期刊简介

               《中国美容医学》是西安交通大学和第四军医大学联合主办的国家级医学专业学术期刊。创刊于1992年6月,原名为《中国医学美学美容杂志》,以后根据学术发展需要和有关专家进行反复论证,于1998年第1期更名为《中国美容医学》,同年11月获得正式刊号:ISSN 1008-6455,CN 61-1347/R, 由国家卫生部主管,双月出版,国内外公开发行。此后由于原主办单位西安医科大学合并入西安交通大学,主管单位则由国家卫生部改为国家教育部。《中国美容医学》第四届编委会于2002年7月在北京国际会议中心召开,参加会议的有来自全国各地的专家教授近100名,大多数是美容医学界享有盛誉的学术权威和著名学者。大会确定了“聚学术精华,塑期刊精品”的办刊思路,会后对期刊从封面设计到版式装帧都做了较大幅度的改动,对栏目设置也做了更为合理的调整,使得期刊更具有前瞻性、实用性和可读性,为期刊的定型和发展奠定了良好的基础。《中国美容医学》在国内外众多美容医学专家的关心支持与热情帮助下,历经四届编委的共同努力,期刊学术质量明显提高并受到广泛好评,2002年被国家科技部列入中国科技论文统计源期刊(中国科技核心期刊),并被国内外6家大型数据库和检索机构收录。2003年荣获全国首届《CAJ-CD规范》执行优秀期刊奖。2004年先后被俄罗斯《文摘杂志》和美国《化学文摘》列为收录期刊,迈出了与国际接轨的步伐。《中国美容医学》始终坚持为读者和作者服务的原则,坚持规范化出版和科学、严谨、高效、快捷的工作态度,坚持“团结、求知、创新、争优”的企业文化精神,旨在为创建具有中国特色的美容医学学科服务,促进科研,面向临床,加强各有关学科的横向联系,反映该学科领域的研究成果和最新进展,传播与交流国际国内美容医学的新业务、新技术、理论研究与经验总结,指导和帮助读者提高专业修养和技术水平,增进学科的发展建设。

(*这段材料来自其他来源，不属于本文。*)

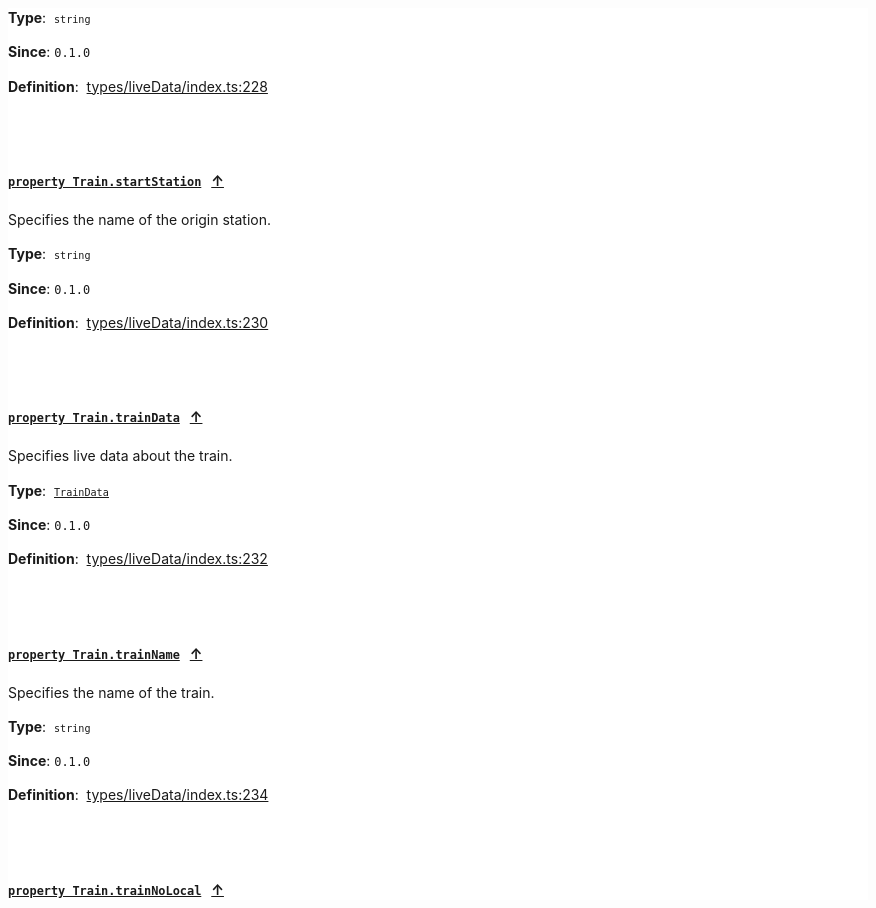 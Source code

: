 **Type**:&nbsp;&nbsp;<code>`string`</code>

**Since**: `0.1.0`

**Definition**:&nbsp;&nbsp;[types/liveData/index.ts:228][api-reference-types/liveData/index.ts]

<br/>

<br/>

#### [`property Train.startStation`][api-reference-types/liveData/index.ts~Train.startStation]&nbsp;&nbsp;&nbsp;[&uarr;][api-reference]

[api-reference-types/liveData/index.ts~Train.startStation]: #property-trainstartstation&nbsp;&nbsp;&nbsp;&uarr; "View property Train.startStation"

Specifies the name of the origin station.

**Type**:&nbsp;&nbsp;<code>`string`</code>

**Since**: `0.1.0`

**Definition**:&nbsp;&nbsp;[types/liveData/index.ts:230][api-reference-types/liveData/index.ts]

<br/>

<br/>

#### [`property Train.trainData`][api-reference-types/liveData/index.ts~Train.trainData]&nbsp;&nbsp;&nbsp;[&uarr;][api-reference]

[api-reference-types/liveData/index.ts~Train.trainData]: #property-traintraindata&nbsp;&nbsp;&nbsp;&uarr; "View property Train.trainData"

Specifies live data about the train.

**Type**:&nbsp;&nbsp;<code><u>[`TrainData`][api-reference-types/liveData/index.ts~TrainData]</u></code>

**Since**: `0.1.0`

**Definition**:&nbsp;&nbsp;[types/liveData/index.ts:232][api-reference-types/liveData/index.ts]

<br/>

<br/>

#### [`property Train.trainName`][api-reference-types/liveData/index.ts~Train.trainName]&nbsp;&nbsp;&nbsp;[&uarr;][api-reference]

[api-reference-types/liveData/index.ts~Train.trainName]: #property-traintrainname&nbsp;&nbsp;&nbsp;&uarr; "View property Train.trainName"

Specifies the name of the train.

**Type**:&nbsp;&nbsp;<code>`string`</code>

**Since**: `0.1.0`

**Definition**:&nbsp;&nbsp;[types/liveData/index.ts:234][api-reference-types/liveData/index.ts]

<br/>

<br/>

#### [`property Train.trainNoLocal`][api-reference-types/liveData/index.ts~Train.trainNoLocal]&nbsp;&nbsp;&nbsp;[&uarr;][api-reference]


[usage-details]: #usage-details "View Usage details"
[installation]: #installation "View Installation"
[examples]: #examples "View Examples"
[simple-api-usage]: #simple-api-usage "View Simple API usage"
[disable-data-conversion]: #disable-data-conversion "View Disable data conversion"
[api-reference]: #api-reference "View API reference"
[api-reference-@simrail-sdk/api-core-node]: @simrail-sdk/api-core-node "View module \"@simrail-sdk/api-core-node\""
[api-reference-index]: index "View module \"index\""
[api-reference-index.d.ts]: index.d.ts "View module \"index.d.ts\""
[api-reference-types/liveData/index.ts]: types/liveData/index.ts "View module \"types/liveData/index.ts\""
[api-reference-types/timetable/index.ts]: types/timetable/index.ts "View module \"types/timetable/index.ts\""
[api-reference-index.ts]: index.ts "View module \"index.ts\""
[api-reference-types]: types "View module \"types\""
[api-reference-types/liveData]: types/liveData "View module \"types/liveData\""
[api-reference-types/liveData/index.d.ts]: types/liveData/index.d.ts "View module \"types/liveData/index.d.ts\""
[api-reference-types/timetable]: types/timetable "View module \"types/timetable\""
[api-reference-types/timetable/index.d.ts]: types/timetable/index.d.ts "View module \"types/timetable/index.d.ts\""
[api-reference-index.ts~Api]: #class-api&nbsp;&nbsp;&nbsp;&uarr; "View class Api"
[api-reference-index.ts~Api.constructor0]: #new-apiconfig&nbsp;&nbsp;&nbsp;&uarr; "View new Api()"
[api-reference-index.ts~Api.config]: #property-apiconfig&nbsp;&nbsp;&nbsp;&uarr; "View property Api.config"
[api-reference-index.ts~Api.getActiveServers0]: #method-apigetactiveservers&nbsp;&nbsp;&nbsp;&uarr; "View method Api.getActiveServers()"
[api-reference-index.ts~Api.getActiveStations0]: #method-apigetactivestationsservercode&nbsp;&nbsp;&nbsp;&uarr; "View method Api.getActiveStations()"
[api-reference-index.ts~Api.getActiveTrains0]: #method-apigetactivetrainsservercode&nbsp;&nbsp;&nbsp;&uarr; "View method Api.getActiveTrains()"
[api-reference-index.ts~Api.getTimetable0]: #method-apigettimetableservercode&nbsp;&nbsp;&nbsp;&uarr; "View method Api.getTimetable()"
[api-reference-index.ts~Api.getTimetable1]: #method-apigettimetableservercode-trainnolocal&nbsp;&nbsp;&nbsp;&uarr; "View method Api.getTimetable()"
[api-reference-index.ts~Api.getTimetable2]: #method-apigettimetableservercode-trainnolocal&nbsp;&nbsp;&nbsp;&uarr; "View method Api.getTimetable()"
[api-reference-index.ts~VERSION]: #const-version&nbsp;&nbsp;&nbsp;&uarr; "View const VERSION"
[api-reference-types/liveData/index.ts~VMAX]: #const-vmax&nbsp;&nbsp;&nbsp;&uarr; "View const VMAX"
[api-reference-types/liveData/index.ts~VMAX_VALUE]: #const-vmax_value&nbsp;&nbsp;&nbsp;&uarr; "View const VMAX_VALUE"
[api-reference-types/liveData/index.ts~Base]: #interface-base&nbsp;&nbsp;&nbsp;&uarr; "View interface Base"
[api-reference-types/liveData/index.ts~Base.result]: #property-baseresult&nbsp;&nbsp;&nbsp;&uarr; "View property Base.result"
[api-reference-index.ts~Config]: #interface-config&nbsp;&nbsp;&nbsp;&uarr; "View interface Config"
[api-reference-index.ts~Config.convertData]: #property-configconvertdata&nbsp;&nbsp;&nbsp;&uarr; "View property Config.convertData"
[api-reference-index.ts~Config.endpoints]: #property-configendpoints&nbsp;&nbsp;&nbsp;&uarr; "View property Config.endpoints"
[api-reference-types/timetable/index.ts~Data]: #interface-data&nbsp;&nbsp;&nbsp;&uarr; "View interface Data"
[api-reference-types/timetable/index.ts~Data.continuesAs]: #property-datacontinuesas&nbsp;&nbsp;&nbsp;&uarr; "View property Data.continuesAs"
[api-reference-types/timetable/index.ts~Data.endStation]: #property-dataendstation&nbsp;&nbsp;&nbsp;&uarr; "View property Data.endStation"
[api-reference-types/timetable/index.ts~Data.endsAt]: #property-dataendsat&nbsp;&nbsp;&nbsp;&uarr; "View property Data.endsAt"
[api-reference-types/timetable/index.ts~Data.locoType]: #property-datalocotype&nbsp;&nbsp;&nbsp;&uarr; "View property Data.locoType"
[api-reference-types/timetable/index.ts~Data.runId]: #property-datarunid&nbsp;&nbsp;&nbsp;&uarr; "View property Data.runId"
[api-reference-types/timetable/index.ts~Data.startStation]: #property-datastartstation&nbsp;&nbsp;&nbsp;&uarr; "View property Data.startStation"
[api-reference-types/timetable/index.ts~Data.startsAt]: #property-datastartsat&nbsp;&nbsp;&nbsp;&uarr; "View property Data.startsAt"
[api-reference-types/timetable/index.ts~Data.timetable]: #property-datatimetable&nbsp;&nbsp;&nbsp;&uarr; "View property Data.timetable"
[api-reference-types/timetable/index.ts~Data.trainLength]: #property-datatrainlength&nbsp;&nbsp;&nbsp;&uarr; "View property Data.trainLength"
[api-reference-types/timetable/index.ts~Data.trainName]: #property-datatrainname&nbsp;&nbsp;&nbsp;&uarr; "View property Data.trainName"
[api-reference-types/timetable/index.ts~Data.trainNoInternational]: #property-datatrainnointernational&nbsp;&nbsp;&nbsp;&uarr; "View property Data.trainNoInternational"
[api-reference-types/timetable/index.ts~Data.trainNoLocal]: #property-datatrainnolocal&nbsp;&nbsp;&nbsp;&uarr; "View property Data.trainNoLocal"
[api-reference-types/timetable/index.ts~Data.trainWeight]: #property-datatrainweight&nbsp;&nbsp;&nbsp;&uarr; "View property Data.trainWeight"
[api-reference-types/liveData/index.ts~DispatchedBy]: #interface-dispatchedby&nbsp;&nbsp;&nbsp;&uarr; "View interface DispatchedBy"
[api-reference-types/liveData/index.ts~DispatchedBy.ServerCode]: #property-dispatchedbyservercode&nbsp;&nbsp;&nbsp;&uarr; "View property DispatchedBy.ServerCode"
[api-reference-types/liveData/index.ts~DispatchedBy.SteamId]: #property-dispatchedbysteamid&nbsp;&nbsp;&nbsp;&uarr; "View property DispatchedBy.SteamId"
[api-reference-index.ts~Endpoints]: #interface-endpoints&nbsp;&nbsp;&nbsp;&uarr; "View interface Endpoints"
[api-reference-index.ts~Endpoints.liveData]: #property-endpointslivedata&nbsp;&nbsp;&nbsp;&uarr; "View property Endpoints.liveData"
[api-reference-index.ts~Endpoints.timetable]: #property-endpointstimetable&nbsp;&nbsp;&nbsp;&uarr; "View property Endpoints.timetable"
[api-reference-types/liveData/index.ts~Error]: #interface-error&nbsp;&nbsp;&nbsp;&uarr; "View interface Error"
[api-reference-types/timetable/index.ts~Raw]: #interface-raw&nbsp;&nbsp;&nbsp;&uarr; "View interface Raw"
[api-reference-types/timetable/index.ts~Raw.arrivalTime]: #property-rawarrivaltime&nbsp;&nbsp;&nbsp;&uarr; "View property Raw.arrivalTime"
[api-reference-types/timetable/index.ts~Raw.mileage]: #property-rawmileage&nbsp;&nbsp;&nbsp;&uarr; "View property Raw.mileage"
[api-reference-types/timetable/index.ts~Raw.platform]: #property-rawplatform&nbsp;&nbsp;&nbsp;&uarr; "View property Raw.platform"
[api-reference-types/timetable/index.ts~Raw.radioChanels]: #property-rawradiochanels&nbsp;&nbsp;&nbsp;&uarr; "View property Raw.radioChanels"
[api-reference-types/timetable/index.ts~Raw.stationCategory]: #property-rawstationcategory&nbsp;&nbsp;&nbsp;&uarr; "View property Raw.stationCategory"
[api-reference-types/timetable/index.ts~Raw.stopType]: #property-rawstoptype&nbsp;&nbsp;&nbsp;&uarr; "View property Raw.stopType"
[api-reference-types/timetable/index.ts~Raw.supervisedBy]: #property-rawsupervisedby&nbsp;&nbsp;&nbsp;&uarr; "View property Raw.supervisedBy"
[api-reference-types/timetable/index.ts~Raw.track]: #property-rawtrack&nbsp;&nbsp;&nbsp;&uarr; "View property Raw.track"
[api-reference-types/liveData/index.ts~Server]: #interface-server&nbsp;&nbsp;&nbsp;&uarr; "View interface Server"
[api-reference-types/liveData/index.ts~Server.id]: #property-serverid&nbsp;&nbsp;&nbsp;&uarr; "View property Server.id"
[api-reference-types/liveData/index.ts~Server.isActive]: #property-serverisactive&nbsp;&nbsp;&nbsp;&uarr; "View property Server.isActive"
[api-reference-types/liveData/index.ts~Server.serverCode]: #property-serverservercode&nbsp;&nbsp;&nbsp;&uarr; "View property Server.serverCode"
[api-reference-types/liveData/index.ts~Server.serverName]: #property-serverservername&nbsp;&nbsp;&nbsp;&uarr; "View property Server.serverName"
[api-reference-types/liveData/index.ts~Server.serverRegion]: #property-serverserverregion&nbsp;&nbsp;&nbsp;&uarr; "View property Server.serverRegion"
[api-reference-types/liveData/index.ts~Station]: #interface-station&nbsp;&nbsp;&nbsp;&uarr; "View interface Station"
[api-reference-types/liveData/index.ts~Station.additionalImage1URL]: #property-stationadditionalimage1url&nbsp;&nbsp;&nbsp;&uarr; "View property Station.additionalImage1URL"
[api-reference-types/liveData/index.ts~Station.additionalImage2URL]: #property-stationadditionalimage2url&nbsp;&nbsp;&nbsp;&uarr; "View property Station.additionalImage2URL"
[api-reference-types/liveData/index.ts~Station.difficultyLevel]: #property-stationdifficultylevel&nbsp;&nbsp;&nbsp;&uarr; "View property Station.difficultyLevel"
[api-reference-types/liveData/index.ts~Station.dispatchedBy]: #property-stationdispatchedby&nbsp;&nbsp;&nbsp;&uarr; "View property Station.dispatchedBy"
[api-reference-types/liveData/index.ts~Station.id]: #property-stationid&nbsp;&nbsp;&nbsp;&uarr; "View property Station.id"
[api-reference-types/liveData/index.ts~Station.latitude]: #property-stationlatitude&nbsp;&nbsp;&nbsp;&uarr; "View property Station.latitude"
[api-reference-types/liveData/index.ts~Station.longitude]: #property-stationlongitude&nbsp;&nbsp;&nbsp;&uarr; "View property Station.longitude"
[api-reference-types/liveData/index.ts~Station.mainImageURL]: #property-stationmainimageurl&nbsp;&nbsp;&nbsp;&uarr; "View property Station.mainImageURL"
[api-reference-types/liveData/index.ts~Station.name]: #property-stationname&nbsp;&nbsp;&nbsp;&uarr; "View property Station.name"
[api-reference-types/liveData/index.ts~Station.prefix]: #property-stationprefix&nbsp;&nbsp;&nbsp;&uarr; "View property Station.prefix"
[api-reference-types/liveData/index.ts~Successful]: #interface-successful&nbsp;&nbsp;&nbsp;&uarr; "View interface Successful"
[api-reference-types/liveData/index.ts~Successful.count]: #property-successfulcount&nbsp;&nbsp;&nbsp;&uarr; "View property Successful.count"
[api-reference-types/liveData/index.ts~Successful.data]: #property-successfuldata&nbsp;&nbsp;&nbsp;&uarr; "View property Successful.data"
[api-reference-types/liveData/index.ts~Successful.description]: #property-successfuldescription&nbsp;&nbsp;&nbsp;&uarr; "View property Successful.description"
[api-reference-types/timetable/index.ts~Timetable]: #interface-timetable&nbsp;&nbsp;&nbsp;&uarr; "View interface Timetable"
[api-reference-types/timetable/index.ts~Timetable.arrivalTime]: #property-timetablearrivaltime&nbsp;&nbsp;&nbsp;&uarr; "View property Timetable.arrivalTime"
[api-reference-types/timetable/index.ts~Timetable.departureTime]: #property-timetabledeparturetime&nbsp;&nbsp;&nbsp;&uarr; "View property Timetable.departureTime"
[api-reference-types/timetable/index.ts~Timetable.displayedTrainNumber]: #property-timetabledisplayedtrainnumber&nbsp;&nbsp;&nbsp;&uarr; "View property Timetable.displayedTrainNumber"
[api-reference-types/timetable/index.ts~Timetable.kilometrage]: #property-timetablekilometrage&nbsp;&nbsp;&nbsp;&uarr; "View property Timetable.kilometrage"
[api-reference-types/timetable/index.ts~Timetable.line]: #property-timetableline&nbsp;&nbsp;&nbsp;&uarr; "View property Timetable.line"
[api-reference-types/timetable/index.ts~Timetable.maxSpeed]: #property-timetablemaxspeed&nbsp;&nbsp;&nbsp;&uarr; "View property Timetable.maxSpeed"
[api-reference-types/timetable/index.ts~Timetable.nameForPerson]: #property-timetablenameforperson&nbsp;&nbsp;&nbsp;&uarr; "View property Timetable.nameForPerson"
[api-reference-types/timetable/index.ts~Timetable.nameOfPoint]: #property-timetablenameofpoint&nbsp;&nbsp;&nbsp;&uarr; "View property Timetable.nameOfPoint"
[api-reference-types/timetable/index.ts~Timetable.platform]: #property-timetableplatform&nbsp;&nbsp;&nbsp;&uarr; "View property Timetable.platform"
[api-reference-types/timetable/index.ts~Timetable.pointId]: #property-timetablepointid&nbsp;&nbsp;&nbsp;&uarr; "View property Timetable.pointId"
[api-reference-types/timetable/index.ts~Timetable.radioChannels]: #property-timetableradiochannels&nbsp;&nbsp;&nbsp;&uarr; "View property Timetable.radioChannels"
[api-reference-types/timetable/index.ts~Timetable.stationCategory]: #property-timetablestationcategory&nbsp;&nbsp;&nbsp;&uarr; "View property Timetable.stationCategory"
[api-reference-types/timetable/index.ts~Timetable.stopType]: #property-timetablestoptype&nbsp;&nbsp;&nbsp;&uarr; "View property Timetable.stopType"
[api-reference-types/timetable/index.ts~Timetable.supervisedBy]: #property-timetablesupervisedby&nbsp;&nbsp;&nbsp;&uarr; "View property Timetable.supervisedBy"
[api-reference-types/timetable/index.ts~Timetable.track]: #property-timetabletrack&nbsp;&nbsp;&nbsp;&uarr; "View property Timetable.track"
[api-reference-types/timetable/index.ts~Timetable.trainType]: #property-timetabletraintype&nbsp;&nbsp;&nbsp;&uarr; "View property Timetable.trainType"
[api-reference-types/liveData/index.ts~Train]: #interface-train&nbsp;&nbsp;&nbsp;&uarr; "View interface Train"
[api-reference-types/liveData/index.ts~Train.endStation]: #property-trainendstation&nbsp;&nbsp;&nbsp;&uarr; "View property Train.endStation"
[api-reference-types/liveData/index.ts~Train.id]: #property-trainid&nbsp;&nbsp;&nbsp;&uarr; "View property Train.id"
[api-reference-types/liveData/index.ts~Train.runId]: #property-trainrunid&nbsp;&nbsp;&nbsp;&uarr; "View property Train.runId"
[api-reference-types/liveData/index.ts~Train.serverCode]: #property-trainservercode&nbsp;&nbsp;&nbsp;&uarr; "View property Train.serverCode"
[api-reference-types/liveData/index.ts~Train.trainNoLocal]: #property-traintrainnolocal&nbsp;&nbsp;&nbsp;&uarr; "View property Train.trainNoLocal"
[api-reference-types/liveData/index.ts~Train.type]: #property-traintype&nbsp;&nbsp;&nbsp;&uarr; "View property Train.type"
[api-reference-types/liveData/index.ts~Train.vehicles]: #property-trainvehicles&nbsp;&nbsp;&nbsp;&uarr; "View property Train.vehicles"
[api-reference-types/liveData/index.ts~TrainData]: #interface-traindata&nbsp;&nbsp;&nbsp;&uarr; "View interface TrainData"
[api-reference-types/liveData/index.ts~TrainData.controlledBySteamId]: #property-traindatacontrolledbysteamid&nbsp;&nbsp;&nbsp;&uarr; "View property TrainData.controlledBySteamId"
[api-reference-types/liveData/index.ts~TrainData.distanceToSignalInFront]: #property-traindatadistancetosignalinfront&nbsp;&nbsp;&nbsp;&uarr; "View property TrainData.distanceToSignalInFront"
[api-reference-types/liveData/index.ts~TrainData.inBorderStationArea]: #property-traindatainborderstationarea&nbsp;&nbsp;&nbsp;&uarr; "View property TrainData.inBorderStationArea"
[api-reference-types/liveData/index.ts~TrainData.latitude]: #property-traindatalatitude&nbsp;&nbsp;&nbsp;&uarr; "View property TrainData.latitude"
[api-reference-types/liveData/index.ts~TrainData.longitude]: #property-traindatalongitude&nbsp;&nbsp;&nbsp;&uarr; "View property TrainData.longitude"
[api-reference-types/liveData/index.ts~TrainData.signalInFront]: #property-traindatasignalinfront&nbsp;&nbsp;&nbsp;&uarr; "View property TrainData.signalInFront"
[api-reference-types/liveData/index.ts~TrainData.signalInFrontSpeed]: #property-traindatasignalinfrontspeed&nbsp;&nbsp;&nbsp;&uarr; "View property TrainData.signalInFrontSpeed"
[api-reference-types/liveData/index.ts~TrainData.vdDelayedTimetableIndex]: #property-traindatavddelayedtimetableindex&nbsp;&nbsp;&nbsp;&uarr; "View property TrainData.vdDelayedTimetableIndex"
[api-reference-types/liveData/index.ts~TrainData.velocity]: #property-traindatavelocity&nbsp;&nbsp;&nbsp;&uarr; "View property TrainData.velocity"
[api-reference-types/liveData/index.ts~ApiResponse]: #type-apiresponse&nbsp;&nbsp;&nbsp;&uarr; "View type ApiResponse"
[api-reference-types/timetable/index.ts~ArrivalTime]: #type-arrivaltime&nbsp;&nbsp;&nbsp;&uarr; "View type ArrivalTime"
[api-reference-types/timetable/index.ts~ContinuesAs]: #type-continuesas&nbsp;&nbsp;&nbsp;&uarr; "View type ContinuesAs"
[api-reference-types/liveData/index.ts~ControlledBySteamId]: #type-controlledbysteamid&nbsp;&nbsp;&nbsp;&uarr; "View type ControlledBySteamId"
[api-reference-index.ts~ConvertData]: #type-convertdata&nbsp;&nbsp;&nbsp;&uarr; "View type ConvertData"
[api-reference-types/liveData/index.ts~Count]: #type-count&nbsp;&nbsp;&nbsp;&uarr; "View type Count"
[api-reference-types/timetable/index.ts~DepartureTime]: #type-departuretime&nbsp;&nbsp;&nbsp;&uarr; "View type DepartureTime"
[api-reference-types/liveData/index.ts~Description]: #type-description&nbsp;&nbsp;&nbsp;&uarr; "View type Description"
[api-reference-types/liveData/index.ts~DifficultyLevel]: #type-difficultylevel&nbsp;&nbsp;&nbsp;&uarr; "View type DifficultyLevel"
[api-reference-types/timetable/index.ts~DisplayedTrainNumber]: #type-displayedtrainnumber&nbsp;&nbsp;&nbsp;&uarr; "View type DisplayedTrainNumber"
[api-reference-types/liveData/index.ts~DistanceToSignalInFront]: #type-distancetosignalinfront&nbsp;&nbsp;&nbsp;&uarr; "View type DistanceToSignalInFront"
[api-reference-types/timetable/index.ts~EndsAt]: #type-endsat&nbsp;&nbsp;&nbsp;&uarr; "View type EndsAt"
[api-reference-types/timetable/index.ts~EndStation]: #type-endstation&nbsp;&nbsp;&nbsp;&uarr; "View type EndStation"
[api-reference-types/liveData/index.ts~Id]: #type-id&nbsp;&nbsp;&nbsp;&uarr; "View type Id"
[api-reference-types/liveData/index.ts~ImageUrl]: #type-imageurl&nbsp;&nbsp;&nbsp;&uarr; "View type ImageUrl"
[api-reference-types/liveData/index.ts~InBorderStationArea]: #type-inborderstationarea&nbsp;&nbsp;&nbsp;&uarr; "View type InBorderStationArea"
[api-reference-types/liveData/index.ts~IsActive]: #type-isactive&nbsp;&nbsp;&nbsp;&uarr; "View type IsActive"
[api-reference-types/timetable/index.ts~Kilometrage]: #type-kilometrage&nbsp;&nbsp;&nbsp;&uarr; "View type Kilometrage"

开设的主要栏目有:基础研究、学科动态、整形美容外科、眼耳鼻美容、口腔颌面美容、齿科美容、皮肤与激光美容、中医药美容、综述、讲座、前沿追踪和国外美容医学信息等。读者对象为美容医学相关学科的临床医师、专业美容师、以及从事美容医学的研究、教学、管理人员。《中国美容医学》作为美容医学专业的全学科性期刊,涉及到医学领域的多个学科及综合性边缘学科,内容新颖,信息广泛,具有刊发周期短、理例兼容、图文并茂、实用性强等特点。美容中医药和皮肤激光美容栏目的设立使其更加具有中国特色并完善了学科发展需求。长期以来,为促进国际国内的学术交流,发展与繁荣中国的美容医学事业,发挥了应有的作用并做出了积极的贡献。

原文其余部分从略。